Found this wandering about the blogosphera and we were impressed by the bolded claim by Jonah Goldberg (yesterday was his big day):

>You know, Jim does make a good case and I hope he’s right. I think about this a lot. I get a lot of grief from longtime readers about how I’ve “matured” or “grown up.” And the truth is I have. Though I still think there’s a lot of room left for humor (and once the book’s done and put to bed, I’ll bring back some pull-my-finger G-Filing), I’m basically burnt out on the smash-mouth stuff. When I criticize younger lefty bloggers for their excesses, I get a lot of “Hello Mr. Kettle, pot’s calling on line one” grief. That’s all fair to a point. But the basic fact is I don’t do that stuff very much any more because it’s cliched and boring to me (in much the same way I dropped most of the Simpsons and French-bashing stuff the moment it threatened to become a catch-phrasey schtick). I did that back when the blogosphere was brand new, I was young, and the Rolling Stones were only on their 33rd comeback tour.

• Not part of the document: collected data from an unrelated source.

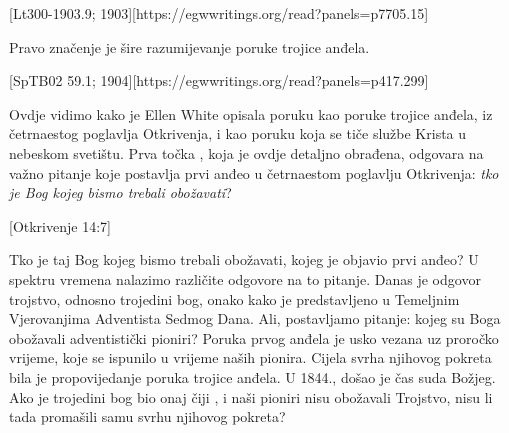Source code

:  \label{chap:remembering-the-beginning}

[Lt300-1903.9; 1903][https://egwwritings.org/read?panels=p7705.15]

Pravo značenje  je šire razumijevanje poruke trojice anđela.

[SpTB02 59.1; 1904][https://egwwritings.org/read?panels=p417.299]

Ovdje vidimo kako je Ellen White opisala poruku  kao poruke trojice anđela, iz četrnaestog poglavlja Otkrivenja, i kao poruku koja se tiče službe Krista u nebeskom svetištu. Prva točka , koja je ovdje detaljno obrađena, odgovara na važno pitanje koje postavlja prvi anđeo u četrnaestom poglavlju Otkrivenja: \textit{tko je Bog kojeg bismo trebali obožavati}?

[Otkrivenje 14:7]

Tko je taj Bog kojeg bismo trebali obožavati, kojeg je objavio prvi anđeo? U spektru vremena nalazimo različite odgovore na to pitanje. Danas je odgovor trojstvo, odnosno trojedini bog, onako kako je predstavljeno u Temeljnim Vjerovanjima Adventista Sedmog Dana. Ali, postavljamo pitanje: kojeg su Boga obožavali adventistički pioniri? Poruka prvog anđela je usko vezana uz proročko vrijeme, koje se ispunilo u vrijeme naših pionira. Cijela svrha njihovog pokreta bila je propovijedanje poruka trojice anđela. U 1844., došao je čas suda Božjeg. Ako je trojedini bog bio onaj čiji , i naši pioniri nisu obožavali Trojstvo, nisu li tada promašili samu svrhu njihovog pokreta?

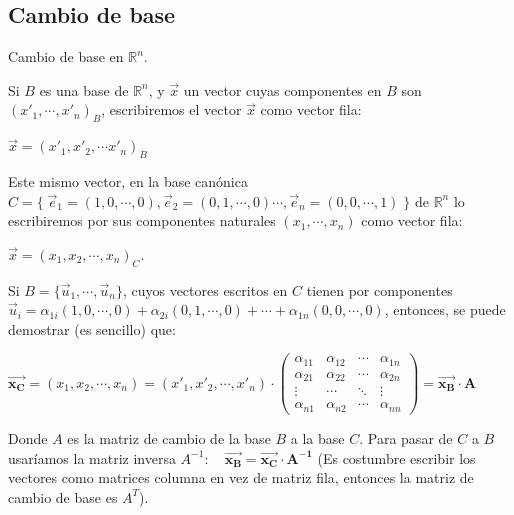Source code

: \subsection{Cambio de base}
\label{matriz-cambio-base}

\begin{teor}{Cambio de base en $\mathbb R^n$}.

Si $B$ es una base de $\mathbb R^n$, y $\vec x$ un vector cuyas componentes en $B$ son $(x'_1,\cdots ,x'_n)_B$, escribiremos el vector  $\vec x$  como vector fila:

 $\vec x =\left( x'_1, x'_2, \cdots x'_n \right)_B $ 
 
 Este mismo vector, en la base canónica $C=\{\; \vec e_1=(1,0,\cdots ,0),\vec e_2=(0,1,\cdots, 0) \cdots , \vec e_n=(0,0,\cdots ,1)\; \}$ de $\mathbb R^n$ lo escribiremos  por sus componentes naturales $(x_1,\cdots ,x_n)$ como vector fila:
 
  $\vec x =\left( x_1, x_2, \cdots , x_n \right)_C $.
  
  Si $B=\{\vec u_1, \cdots , \vec u_n\}$, cuyos vectores escritos en $C$ tienen por componentes $\vec u_i=\alpha_{1i} (1,0,\cdots ,0) + \alpha_{2i}(0,1,\cdots, 0)+ \cdots + \alpha_{1n}(0,0,\cdots ,0)$, entonces, se puede demostrar \textcolor{gris}{(es sencillo)} que:
  
 \noindent  \small{$\boldsymbol{\vec {x_C}} = (x_1, x_2, \cdots, x_n) = (x'_1, x'_2, \cdots , x'_n) \cdot\left( \begin{matrix} 
  \alpha_{11} & \alpha_{12}&\cdots & \alpha_{1n} \\
  \alpha_{21} & \alpha_{22}& \cdots & \alpha_{2n} \\
  \vdots & \cdots &\ddots & \vdots \\
  \alpha_{n1} & \alpha_{n2}& \cdots & \alpha_{nn}
  \end{matrix} \right) =\boldsymbol{ \vec {x_B} \cdot A }$} 

\normalsize{Donde} $A$ es la matriz de cambio de la base $B$ a la base $C$. Para pasar de $C$ a $B$ usaríamos la matriz inversa $A^{-1}: \quad \boldsymbol{\vec{x_B}=\vec {x_C}\cdot A^{-1} }$ (Es costumbre escribir los vectores como matrices columna en vez de matriz fila, entonces la matriz de cambio de base es $A^T$).
  
\end{teor}

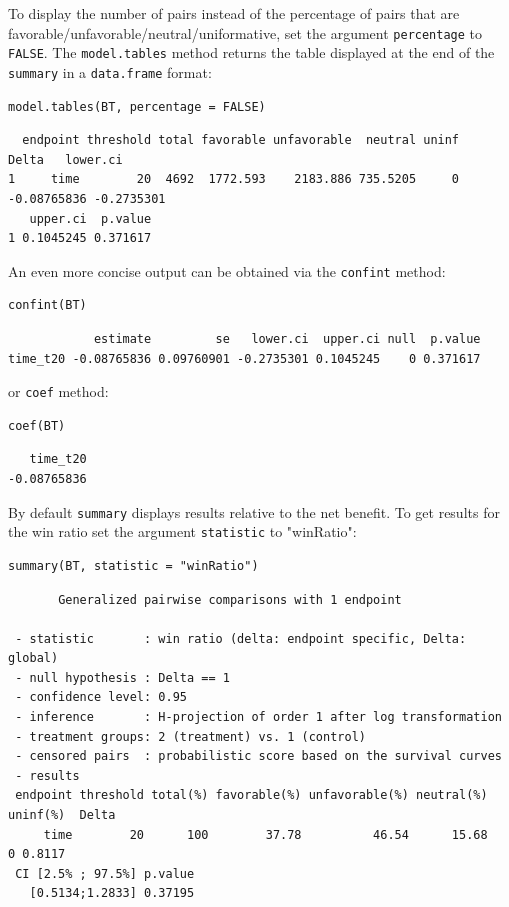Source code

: \documentclass[12pt]{article}
\begin{document}
 To display the number of pairs instead of the percentage of pairs
that are favorable/unfavorable/neutral/uniformative, set the argument
\texttt{percentage} to \texttt{FALSE}. The \texttt{model.tables} method returns the table
displayed at the end of the \texttt{summary} in a \texttt{data.frame} format:
\lstset{language=r,label= ,caption= ,captionpos=b,numbers=none}
\begin{lstlisting}
model.tables(BT, percentage = FALSE)
\end{lstlisting}

\begin{verbatim}
  endpoint threshold total favorable unfavorable  neutral uninf       Delta   lower.ci
1     time        20  4692  1772.593    2183.886 735.5205     0 -0.08765836 -0.2735301
   upper.ci  p.value
1 0.1045245 0.371617
\end{verbatim}


\bigskip

An even more concise output can be obtained via the \texttt{confint} method:
\lstset{language=r,label= ,caption= ,captionpos=b,numbers=none}
\begin{lstlisting}
confint(BT)
\end{lstlisting}

\begin{verbatim}
            estimate         se   lower.ci  upper.ci null  p.value
time_t20 -0.08765836 0.09760901 -0.2735301 0.1045245    0 0.371617
\end{verbatim}


or \texttt{coef} method:
\lstset{language=r,label= ,caption= ,captionpos=b,numbers=none}
\begin{lstlisting}
coef(BT)
\end{lstlisting}

\begin{verbatim}
   time_t20 
-0.08765836
\end{verbatim}


By default \texttt{summary} displays results relative to the net benefit. To
get results for the win ratio set the argument \texttt{statistic} to
"winRatio":
\lstset{language=r,label= ,caption= ,captionpos=b,numbers=none}
\begin{lstlisting}
summary(BT, statistic = "winRatio")
\end{lstlisting}

\begin{verbatim}
       Generalized pairwise comparisons with 1 endpoint

 - statistic       : win ratio (delta: endpoint specific, Delta: global) 
 - null hypothesis : Delta == 1 
 - confidence level: 0.95 
 - inference       : H-projection of order 1 after log transformation 
 - treatment groups: 2 (treatment) vs. 1 (control) 
 - censored pairs  : probabilistic score based on the survival curves
 - results
 endpoint threshold total(%) favorable(%) unfavorable(%) neutral(%) uninf(%)  Delta
     time        20      100        37.78          46.54      15.68        0 0.8117
 CI [2.5% ; 97.5%] p.value 
   [0.5134;1.2833] 0.37195
\end{verbatim}
\end{document}
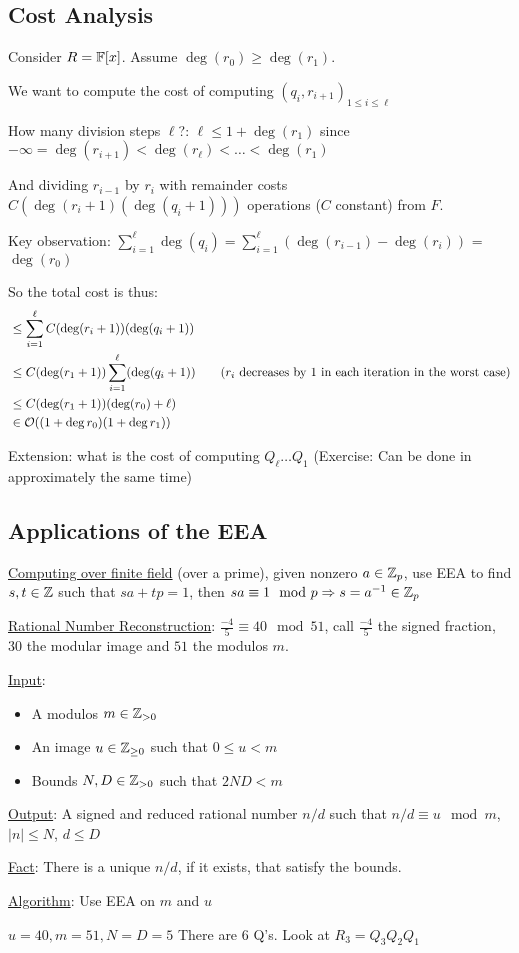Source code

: \subsection{Cost Analysis}
Consider $R = \operatorname{\mathbb{F}}[x]$. Assume $\deg(r_0) \geq \deg(r_1)$.

We want to compute the cost of computing $(q_i, r_{i+1})_{1 \leq i \leq \ell}$

How many division steps $\ell$?: $\ell \leq 1 + \deg(r_1)$ since $-\infty = \deg(r_{i+1}) < \deg(r_\ell) < \ldots < \deg(r_1)$

And dividing $r_{i-1}$ by $r_i$ with remainder costs $C(\deg(r_i + 1)(\deg(q_i + 1)))$ operations ($C$ constant) from $F$.

Key observation: $\sum_{i = 1}^\ell \deg(q_i) = \sum_{i =1}^\ell \left(\deg(r_{i -1}) - \deg(r_i) \right)$ = $\deg(r_0)$

So the total cost is thus: 
\begin{align*}
    &\leq \sum_{i=1}^\ell C(\deg(r_i + 1))(\deg(q_i + 1)) \\
    &\leq C(\deg(r_1 + 1))\sum_{i=1}^\ell (\deg(q_i +1)) \quad &(r_i \text{ decreases by 1 in each iteration in the worst case}) \\
    &\leq C(\deg(r_1 + 1))(\deg(r_0) + \ell) \\
    &\in \operatorname{\mathcal{O}}((1 + \deg r_0)(1 + \deg r_1))
\end{align*}

Extension: what is the cost of computing $Q_\ell \ldots Q_1$ (Exercise: Can be done in approximately the same time)

\subsection{Applications of the EEA}
\underline{Computing over finite field} (over a prime), given nonzero $a \in \operatorname{\mathbb{Z}}_p$, use EEA to find $s,t \in \operatorname{\mathbb{Z}}$ such that $sa + tp = 1$, then $sa \equiv 1 \mod p \Rightarrow s = a^{-1} \in \operatorname{\mathbb{Z}}_p$


\underline{Rational Number Reconstruction}:
$\frac{-4}{5} \equiv 40 \mod 51$, call $\frac{-4}{5}$ the signed fraction, $30$ the modular image and $51$ the modulos $m$.

\underline{Input}:
\begin{itemize}
    \item A modulos $m \in \operatorname{\mathbb{Z}}_{> 0}$
    \item An image $u \in \operatorname{\mathbb{Z}}_{\geq 0}$ such that $0 \leq u < m$
    \item Bounds $N, D \in \operatorname{\mathbb{Z}}_{> 0}$ such that $2ND < m$
\end{itemize}

\underline{Output}: A signed and reduced rational number $n/d$ such that $n/d \equiv u \mod m$, $|n| \leq N$, $d \leq D$

\underline{Fact}: There is a unique $n/d$, if it exists, that satisfy the bounds.

\underline{Algorithm}: Use EEA on $m$ and $u$ 
\begin{example}{}{}
    $u = 40, m = 51, N = D = 5$
    There are $6$ Q's. Look at $R_3 = Q_3Q_2Q_1$

\end{example}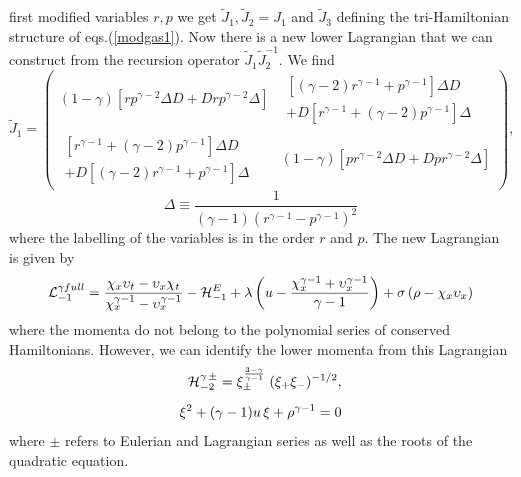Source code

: \documentclass[a4paper,12pt]{article}
\begin{document}
first modified variables $r, p$ we get $\tilde{J}_1, \tilde{J}_2=
J_1$ and $\tilde{J}_3$ defining the tri-Hamiltonian structure of
eqs.(\ref{modgas1}). Now there is a new lower Lagrangian that we
can construct from the recursion operator $\tilde{J}_1
\tilde{J}_2^{-1}$. We find
\begin{equation}
\tilde{J}_1  = \left( \begin{array}{cc} (1-\gamma) \left[ r
p^{\gamma-2} \Delta D + D  r  p^{\gamma-2} \Delta \right] &
\begin{array}{c} \left[ (\gamma-2) r^{\gamma-1} + p^{\gamma-1}
\right] \Delta D \\ + D \left[
r^{\gamma-1} + (\gamma-2) p^{\gamma-1} \right]  \Delta  \end{array} \\
\begin{array}{c}
\left[ r^{\gamma-1} + (\gamma-2) p^{\gamma-1}  \right]  \Delta D\\
+ D \left[ (\gamma-2) r^{\gamma-1} + p^{\gamma-1} \right] \Delta
\end{array}
   & (1 - \gamma ) \left[ p r^{\gamma-2} \Delta D + D  p r^{\gamma-2}
   \Delta\right]
\end{array} \right), \label{jr}
\end{equation}
$$\Delta  \equiv \frac{1}{(\gamma-1) (r^{\gamma-1} -
p^{\gamma-1})^{2} } $$ where the labelling of the variables is in
the order $r$ and $p$. The new Lagrangian is given by
\begin{equation}
{\cal L}_{-1}^{\gamma full} =   \frac{\chi_x \upsilon_{t} -
\upsilon_{x} \chi_t}{ \chi_x^{\gamma-1} - \upsilon_x^{\gamma -1}}
- {\cal H}_{-1}^E +  \lambda \left( u - \frac{ \chi_x^{\gamma-1} +
\upsilon_x^{\gamma-1}}{\gamma-1} \right) + \sigma \left( \rho -
\chi_x \upsilon_x \right) \label{lowlaggas}
\end{equation}
where the momenta do not belong to the polynomial series of
conserved Hamiltonians. However, we can identify the lower momenta
from this Lagrangian
\begin{eqnarray} {\cal H}_{-2}^{\gamma \, \pm}
= \xi_{\pm}^{\frac{3-\gamma}{\gamma-1}} \; (
\xi_+ \xi_- )^{-1/2} , \nonumber \\[2mm]
\xi^2+ (\gamma-1) u \, \xi + \rho^{\gamma-1} = 0 \nonumber
\end{eqnarray}
where $\pm$ refers to Eulerian and Lagrangian series as well as
the roots of the quadratic equation.
\end{document}
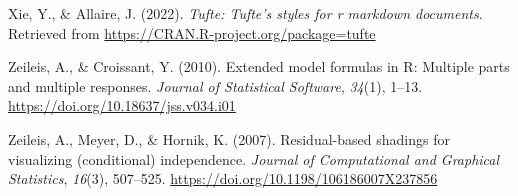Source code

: \documentclass[
  english,
  man]{apa6}
\newlength{\cslhangindent}
\newlength{\cslentryspacingunit} %
\newenvironment{CSLReferences}[2] %
 {%
  \setlength{\parindent}{0pt}
  \ifodd #1
  \let\oldpar\par
  \def\par{\hangindent=\cslhangindent\oldpar}
  \fi
  \setlength{\parskip}{#2\cslentryspacingunit}
 }%
 {}
\begin{document}
\begin{CSLReferences}{1}{0}
\leavevmode{}%
Xie, Y., \& Allaire, J. (2022). \emph{Tufte: Tufte's styles for r markdown documents}. Retrieved from \url{https://CRAN.R-project.org/package=tufte}

\leavevmode{}%
Zeileis, A., \& Croissant, Y. (2010). Extended model formulas in {R}: Multiple parts and multiple responses. \emph{Journal of Statistical Software}, \emph{34}(1), 1--13. \url{https://doi.org/10.18637/jss.v034.i01}

\leavevmode{}%
Zeileis, A., Meyer, D., \& Hornik, K. (2007). Residual-based shadings for visualizing (conditional) independence. \emph{Journal of Computational and Graphical Statistics}, \emph{16}(3), 507--525. \url{https://doi.org/10.1198/106186007X237856}

\end{CSLReferences}
\end{document}
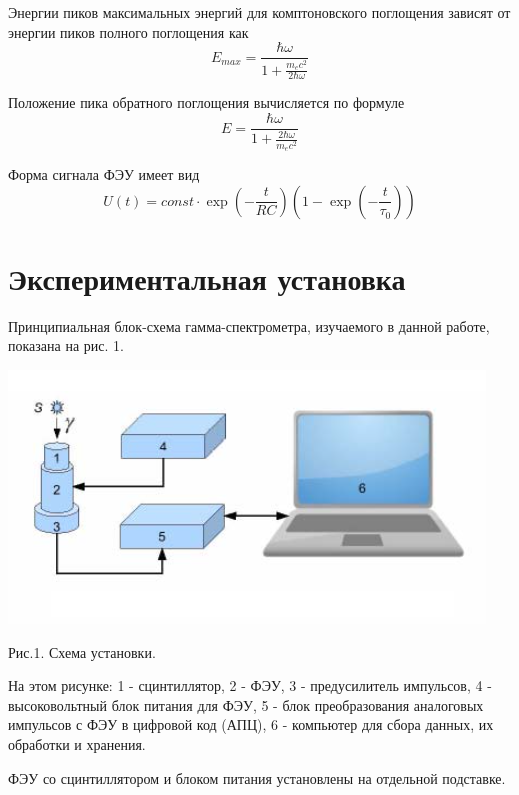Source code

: \documentclass[14pt,a4paper]{scrartcl}
\begin{document}
		Энергии пиков максимальных энергий для комптоновского поглощения зависят от энергии пиков полного поглощения как
	\begin{equation}
		E_{max} = \frac{\hbar \omega}{1 + \frac{m_e c^2}{2 \hbar \omega}}
	\end{equation}
	
	Положение пика обратного поглощения вычисляется по формуле
	\begin{equation}
		E = \frac{\hbar \omega}{1 + \frac{2 \hbar \omega}{m_e c^2}}
	\end{equation}
	
	Форма сигнала ФЭУ имеет вид
	\begin{equation}
		U(t) = const \cdot \exp\left(-\frac{t}{RC}\right)\left(1 - \exp\left(-\frac{t}{\tau_0}\right)\right)
	\end{equation}




\section{Экспериментальная установка}


Принципиальная блок-схема гамма-спектрометра, изучаемого в данной работе, показана на рис. 1.


\begin{center}
\includegraphics[scale=0.5]{laba.png}\newline
\caption{Рис.1. Схема установки.}
\end{center}

На этом рисунке: 1 - сцинтиллятор, 2 - ФЭУ, 3 - предусилитель импульсов, 4 - высоковольтный блок питания для ФЭУ, 5 - блок преобразования аналоговых импульсов с ФЭУ в цифровой код (АПЦ), 6 - компьютер для сбора данных, их обработки и хранения. 

ФЭУ со сцинтиллятором и блоком питания установлены на отдельной подставке. 
\end{document}

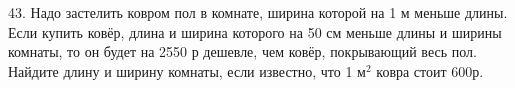 43. Надо застелить ковром пол в комнате, ширина которой на 1 м меньше длины. Если купить ковёр, длина и ширина которого на 50 см меньше длины и ширины комнаты, то он будет на 2550 р дешевле, чем ковёр, покрывающий весь пол. Найдите длину и ширину комнаты, если известно, что 1 $\text{м}^2$ ковра стоит 600р.\\
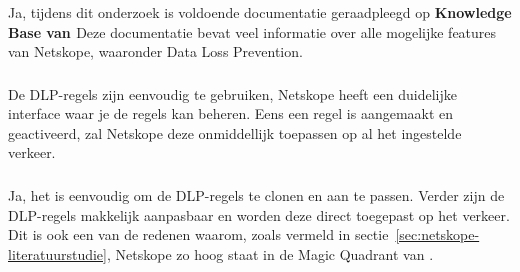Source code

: 
\subsubsection{}

Ja, tijdens dit onderzoek is voldoende documentatie geraadpleegd op \textbf{Knowledge Base van \textcite{Netskope2025Docs}}
Deze documentatie bevat veel informatie over alle mogelijke features van Netskope, waaronder Data Loss Prevention.

\subsubsection{}

De DLP-regels zijn eenvoudig te gebruiken, Netskope heeft een duidelijke interface waar je de regels kan beheren.
Eens een regel is aangemaakt en geactiveerd, zal Netskope deze onmiddellijk toepassen op al het ingestelde verkeer.

\subsubsection{}

Ja, het is eenvoudig om de DLP-regels te clonen en aan te passen.
Verder zijn de DLP-regels makkelijk aanpasbaar en worden deze direct toegepast op het verkeer.
Dit is ook een van de redenen waarom, zoals vermeld in sectie~\ref{sec:netskope-literatuurstudie}, Netskope zo hoog staat in de Magic Quadrant van \textcite{Gartner2024}.




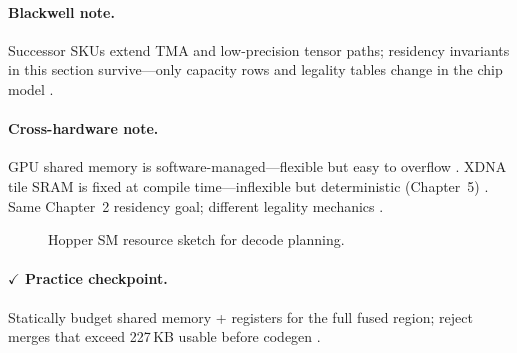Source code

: \paragraph{Blackwell note.}
Successor SKUs extend TMA and low-precision tensor paths; residency invariants in this section survive---only capacity rows and legality tables change in the chip model \citep{liu2024deepseekv3,yirage2026,patel2025llminference}.

\paragraph{Cross-hardware note.}
GPU shared memory is software-managed---flexible but easy to overflow \citep{nvidia2022hopper}.
XDNA tile SRAM is fixed at compile time---inflexible but deterministic (Chapter~5) \citep{amd2024xdna,amd2024aie}.
Same Chapter~2 residency goal; different legality mechanics \citep{chen2020compilerbasedhardw}.

\begin{figure}[t]
\centering
{}
\caption{Hopper SM resource sketch for decode planning.}
\label{fig:hopper_sm_resources}
\end{figure}

\paragraph{$\checkmark$ Practice checkpoint.}
Statically budget shared memory + registers for the full fused region; reject merges that exceed 227\,KB usable before codegen \citep{yirage2026,memoryfloor2026}.


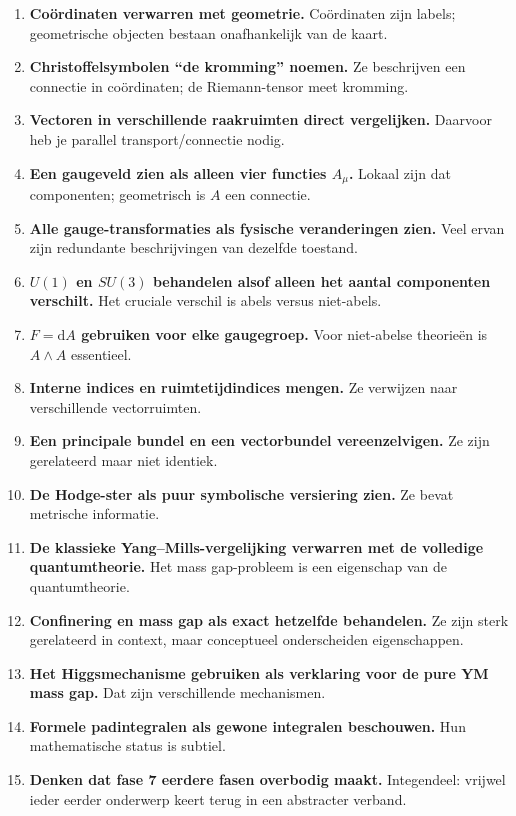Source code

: \documentclass[11pt,a4paper]{article}
\newcommand{\dd}{\mathrm{d}}
\begin{document}
\begin{enumerate}
\item \textbf{Coördinaten verwarren met geometrie.} Coördinaten zijn labels; geometrische objecten bestaan onafhankelijk van de kaart.
\item \textbf{Christoffelsymbolen ``de kromming'' noemen.} Ze beschrijven een connectie in coördinaten; de Riemann-tensor meet kromming.
\item \textbf{Vectoren in verschillende raakruimten direct vergelijken.} Daarvoor heb je parallel transport/connectie nodig.
\item \textbf{Een gaugeveld zien als alleen vier functies $A_\mu$.} Lokaal zijn dat componenten; geometrisch is $A$ een connectie.
\item \textbf{Alle gauge-transformaties als fysische veranderingen zien.} Veel ervan zijn redundante beschrijvingen van dezelfde toestand.
\item \textbf{$U(1)$ en $SU(3)$ behandelen alsof alleen het aantal componenten verschilt.} Het cruciale verschil is abels versus niet-abels.
\item \textbf{$F=\dd A$ gebruiken voor elke gaugegroep.} Voor niet-abelse theorieën is $A\wedge A$ essentieel.
\item \textbf{Interne indices en ruimtetijdindices mengen.} Ze verwijzen naar verschillende vectorruimten.
\item \textbf{Een principale bundel en een vectorbundel vereenzelvigen.} Ze zijn gerelateerd maar niet identiek.
\item \textbf{De Hodge-ster als puur symbolische versiering zien.} Ze bevat metrische informatie.
\item \textbf{De klassieke Yang--Mills-vergelijking verwarren met de volledige quantumtheorie.} Het mass gap-probleem is een eigenschap van de quantumtheorie.
\item \textbf{Confinering en mass gap als exact hetzelfde behandelen.} Ze zijn sterk gerelateerd in context, maar conceptueel onderscheiden eigenschappen.
\item \textbf{Het Higgsmechanisme gebruiken als verklaring voor de pure YM mass gap.} Dat zijn verschillende mechanismen.
\item \textbf{Formele padintegralen als gewone integralen beschouwen.} Hun mathematische status is subtiel.
\item \textbf{Denken dat fase 7 eerdere fasen overbodig maakt.} Integendeel: vrijwel ieder eerder onderwerp keert terug in een abstracter verband.
\end{enumerate}
\end{document}
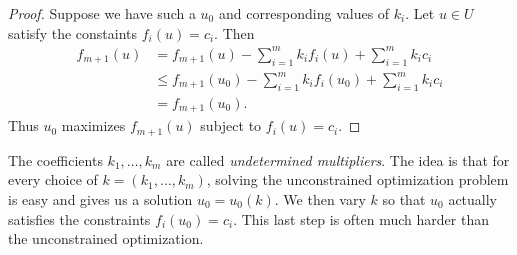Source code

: \begin{proof}
    Suppose we have such a $u_0$ and corresponding values of $k_i$. Let $u \in U$ satisfy the constaints $f_i(u)=c_i$. Then
    \begin{align*}
        f_{m+1}(u) &= f_{m+1}(u)-\sum_{i=1}^m k_i f_i(u) + \sum_{i=1}^m k_ic_i\\
        &\le f_{m+1}(u_0)-\sum_{i=1}^m k_i f_i(u_0) + \sum_{i=1}^m k_ic_i\\
        &= f_{m+1}(u_0).
    \end{align*}
    Thus $u_0$ maximizes $f_{m+1}(u)$ subject to $f_i(u)=c_i$.
\end{proof}
The coefficients $k_1,\ldots, k_m$ are called \emph{undetermined multipliers}. The idea is that for every choice of $k=(k_1,\ldots,k_m)$, solving the unconstrained optimization problem is easy and gives us a solution $u_0 = u_0(k)$. We then vary $k$ so that $u_0$ actually satisfies the constraints $f_i(u_0)=c_i$. This last step is often much harder than the unconstrained optimization.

>Simply as a writer, when I see the nasty stuff now, on both the left and the right, my first reaction is to think how easy — and therefore uninteresting — it is. The Edwards bloggers’ anti-Catholic diatribes bore me more than they offend me because they are precisely the sort of thing you’d expect to hear from a living cliche who can’t imagine the other side might be worth listening too. That’s why I harp so much lately on the issue of good faith in writers (See my recent bloggingheads appearance for example) and why I like debating Peter Beinart so much. I’m more interested in arguments than posturing for your own side. Liberal bloggers like Kevin Drum actually hold open the possibility that the opposition might have a point. The Pandagon crowd is all about cheerleading. Cheerleading has its place, but it’s only of use to those who already agree with the cheerleaders. That’s why I’ll read Drum, but I ignore most of the lefty bloggers. Who has the time to waste on what amount to tasteless joke contests about the “enemy” when you’re the enemy and, in my case, you’re the butt of the jokes? I have a similar attitude toward the highchair pounders on our side like, say, Michael Savage (assuming he’s still alive).

>Ramesh once said to me that he wants to grapple with the left’s best ideas, not their worst. And while I think it’s important to point out how bad the really bad ideas are (and have fun doing it), I think he has the right idea. If the human sacrifice of these bloggers helps move the blogosphere in that direction, it’ll be a win for the Republic.